## TASK PROMPT
Only the lines from the start of the entries up to and including the line with "For example purposes, the" should be written out, exactly as they stand.

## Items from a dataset

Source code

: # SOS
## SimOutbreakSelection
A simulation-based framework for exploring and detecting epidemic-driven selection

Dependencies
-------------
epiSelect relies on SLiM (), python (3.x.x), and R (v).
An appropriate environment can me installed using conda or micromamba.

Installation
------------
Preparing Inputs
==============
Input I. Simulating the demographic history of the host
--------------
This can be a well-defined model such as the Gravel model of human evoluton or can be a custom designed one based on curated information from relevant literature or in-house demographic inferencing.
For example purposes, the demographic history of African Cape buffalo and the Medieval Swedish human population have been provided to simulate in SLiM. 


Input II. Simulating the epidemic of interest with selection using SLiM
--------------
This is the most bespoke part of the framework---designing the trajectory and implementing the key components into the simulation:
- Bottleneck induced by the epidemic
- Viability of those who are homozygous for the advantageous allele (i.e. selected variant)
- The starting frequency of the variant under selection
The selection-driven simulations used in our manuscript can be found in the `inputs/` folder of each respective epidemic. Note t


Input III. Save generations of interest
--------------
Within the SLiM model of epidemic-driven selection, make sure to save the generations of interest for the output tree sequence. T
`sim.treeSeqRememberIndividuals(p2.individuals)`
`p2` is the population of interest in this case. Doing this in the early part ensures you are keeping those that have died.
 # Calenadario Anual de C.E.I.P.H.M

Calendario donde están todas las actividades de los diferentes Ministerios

## RESULT OF THE TASK
Source code

: # SOS
## SimOutbreakSelection
A simulation-based framework for exploring and detecting epidemic-driven selection

Dependencies
-------------
epiSelect relies on SLiM (), python (3.x.x), and R (v).
An appropriate environment can me installed using conda or micromamba.

Installation
------------
Preparing Inputs
==============
Input I. Simulating the demographic history of the host
--------------
This can be a well-defined model such as the Gravel model of human evoluton or can be a custom designed one based on curated information from relevant literature or in-house demographic inferencing.
For example purposes, the demographic history of African Cape buffalo and the Medieval Swedish human population have been provided to simulate in SLiM. 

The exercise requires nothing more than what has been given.